* [Brief]: What you return should be every line below, word for word, and none of the images.

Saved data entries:
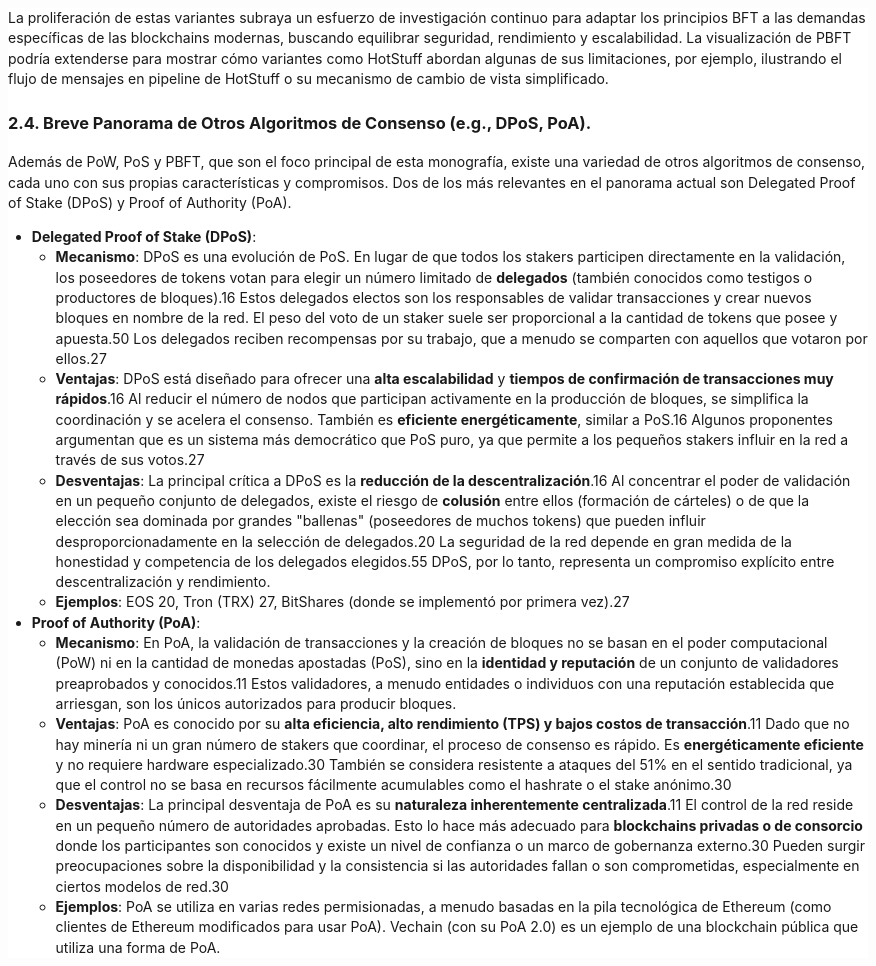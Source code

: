 
La proliferación de estas variantes subraya un esfuerzo de investigación continuo para adaptar los principios BFT a las demandas específicas de las blockchains modernas, buscando equilibrar seguridad, rendimiento y escalabilidad. La visualización de PBFT podría extenderse para mostrar cómo variantes como HotStuff abordan algunas de sus limitaciones, por ejemplo, ilustrando el flujo de mensajes en pipeline de HotStuff o su mecanismo de cambio de vista simplificado.

### **2.4. Breve Panorama de Otros Algoritmos de Consenso (e.g., DPoS, PoA).**

Además de PoW, PoS y PBFT, que son el foco principal de esta monografía, existe una variedad de otros algoritmos de consenso, cada uno con sus propias características y compromisos. Dos de los más relevantes en el panorama actual son Delegated Proof of Stake (DPoS) y Proof of Authority (PoA).

* **Delegated Proof of Stake (DPoS)**:  
  * **Mecanismo**: DPoS es una evolución de PoS. En lugar de que todos los stakers participen directamente en la validación, los poseedores de tokens votan para elegir un número limitado de **delegados** (también conocidos como testigos o productores de bloques).16 Estos delegados electos son los responsables de validar transacciones y crear nuevos bloques en nombre de la red. El peso del voto de un staker suele ser proporcional a la cantidad de tokens que posee y apuesta.50 Los delegados reciben recompensas por su trabajo, que a menudo se comparten con aquellos que votaron por ellos.27  
  * **Ventajas**: DPoS está diseñado para ofrecer una **alta escalabilidad** y **tiempos de confirmación de transacciones muy rápidos**.16 Al reducir el número de nodos que participan activamente en la producción de bloques, se simplifica la coordinación y se acelera el consenso. También es **eficiente energéticamente**, similar a PoS.16 Algunos proponentes argumentan que es un sistema más democrático que PoS puro, ya que permite a los pequeños stakers influir en la red a través de sus votos.27  
  * **Desventajas**: La principal crítica a DPoS es la **reducción de la descentralización**.16 Al concentrar el poder de validación en un pequeño conjunto de delegados, existe el riesgo de **colusión** entre ellos (formación de cárteles) o de que la elección sea dominada por grandes "ballenas" (poseedores de muchos tokens) que pueden influir desproporcionadamente en la selección de delegados.20 La seguridad de la red depende en gran medida de la honestidad y competencia de los delegados elegidos.55 DPoS, por lo tanto, representa un compromiso explícito entre descentralización y rendimiento.  
  * **Ejemplos**: EOS 20, Tron (TRX) 27, BitShares (donde se implementó por primera vez).27  
* **Proof of Authority (PoA)**:  
  * **Mecanismo**: En PoA, la validación de transacciones y la creación de bloques no se basan en el poder computacional (PoW) ni en la cantidad de monedas apostadas (PoS), sino en la **identidad y reputación** de un conjunto de validadores preaprobados y conocidos.11 Estos validadores, a menudo entidades o individuos con una reputación establecida que arriesgan, son los únicos autorizados para producir bloques.  
  * **Ventajas**: PoA es conocido por su **alta eficiencia, alto rendimiento (TPS) y bajos costos de transacción**.11 Dado que no hay minería ni un gran número de stakers que coordinar, el proceso de consenso es rápido. Es **energéticamente eficiente** y no requiere hardware especializado.30 También se considera resistente a ataques del 51% en el sentido tradicional, ya que el control no se basa en recursos fácilmente acumulables como el hashrate o el stake anónimo.30  
  * **Desventajas**: La principal desventaja de PoA es su **naturaleza inherentemente centralizada**.11 El control de la red reside en un pequeño número de autoridades aprobadas. Esto lo hace más adecuado para **blockchains privadas o de consorcio** donde los participantes son conocidos y existe un nivel de confianza o un marco de gobernanza externo.30 Pueden surgir preocupaciones sobre la disponibilidad y la consistencia si las autoridades fallan o son comprometidas, especialmente en ciertos modelos de red.30  
  * **Ejemplos**: PoA se utiliza en varias redes permisionadas, a menudo basadas en la pila tecnológica de Ethereum (como clientes de Ethereum modificados para usar PoA). Vechain (con su PoA 2.0) es un ejemplo de una blockchain pública que utiliza una forma de PoA.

* [Answer box]:
Source code

: 
La proliferación de estas variantes subraya un esfuerzo de investigación continuo para adaptar los principios BFT a las demandas específicas de las blockchains modernas, buscando equilibrar seguridad, rendimiento y escalabilidad. La visualización de PBFT podría extenderse para mostrar cómo variantes como HotStuff abordan algunas de sus limitaciones, por ejemplo, ilustrando el flujo de mensajes en pipeline de HotStuff o su mecanismo de cambio de vista simplificado.

### **2.4. Breve Panorama de Otros Algoritmos de Consenso (e.g., DPoS, PoA).**

Además de PoW, PoS y PBFT, que son el foco principal de esta monografía, existe una variedad de otros algoritmos de consenso, cada uno con sus propias características y compromisos. Dos de los más relevantes en el panorama actual son Delegated Proof of Stake (DPoS) y Proof of Authority (PoA).

* **Delegated Proof of Stake (DPoS)**:  
  * **Mecanismo**: DPoS es una evolución de PoS. En lugar de que todos los stakers participen directamente en la validación, los poseedores de tokens votan para elegir un número limitado de **delegados** (también conocidos como testigos o productores de bloques).16 Estos delegados electos son los responsables de validar transacciones y crear nuevos bloques en nombre de la red. El peso del voto de un staker suele ser proporcional a la cantidad de tokens que posee y apuesta.50 Los delegados reciben recompensas por su trabajo, que a menudo se comparten con aquellos que votaron por ellos.27  
  * **Ventajas**: DPoS está diseñado para ofrecer una **alta escalabilidad** y **tiempos de confirmación de transacciones muy rápidos**.16 Al reducir el número de nodos que participan activamente en la producción de bloques, se simplifica la coordinación y se acelera el consenso. También es **eficiente energéticamente**, similar a PoS.16 Algunos proponentes argumentan que es un sistema más democrático que PoS puro, ya que permite a los pequeños stakers influir en la red a través de sus votos.27  
  * **Desventajas**: La principal crítica a DPoS es la **reducción de la descentralización**.16 Al concentrar el poder de validación en un pequeño conjunto de delegados, existe el riesgo de **colusión** entre ellos (formación de cárteles) o de que la elección sea dominada por grandes "ballenas" (poseedores de muchos tokens) que pueden influir desproporcionadamente en la selección de delegados.20 La seguridad de la red depende en gran medida de la honestidad y competencia de los delegados elegidos.55 DPoS, por lo tanto, representa un compromiso explícito entre descentralización y rendimiento.  
  * **Ejemplos**: EOS 20, Tron (TRX) 27, BitShares (donde se implementó por primera vez).27  
* **Proof of Authority (PoA)**:  
  * **Mecanismo**: En PoA, la validación de transacciones y la creación de bloques no se basan en el poder computacional (PoW) ni en la cantidad de monedas apostadas (PoS), sino en la **identidad y reputación** de un conjunto de validadores preaprobados y conocidos.11 Estos validadores, a menudo entidades o individuos con una reputación establecida que arriesgan, son los únicos autorizados para producir bloques.  
  * **Ventajas**: PoA es conocido por su **alta eficiencia, alto rendimiento (TPS) y bajos costos de transacción**.11 Dado que no hay minería ni un gran número de stakers que coordinar, el proceso de consenso es rápido. Es **energéticamente eficiente** y no requiere hardware especializado.30 También se considera resistente a ataques del 51% en el sentido tradicional, ya que el control no se basa en recursos fácilmente acumulables como el hashrate o el stake anónimo.30  
  * **Desventajas**: La principal desventaja de PoA es su **naturaleza inherentemente centralizada**.11 El control de la red reside en un pequeño número de autoridades aprobadas. Esto lo hace más adecuado para **blockchains privadas o de consorcio** donde los participantes son conocidos y existe un nivel de confianza o un marco de gobernanza externo.30 Pueden surgir preocupaciones sobre la disponibilidad y la consistencia si las autoridades fallan o son comprometidas, especialmente en ciertos modelos de red.30  
  * **Ejemplos**: PoA se utiliza en varias redes permisionadas, a menudo basadas en la pila tecnológica de Ethereum (como clientes de Ethereum modificados para usar PoA). Vechain (con su PoA 2.0) es un ejemplo de una blockchain pública que utiliza una forma de PoA.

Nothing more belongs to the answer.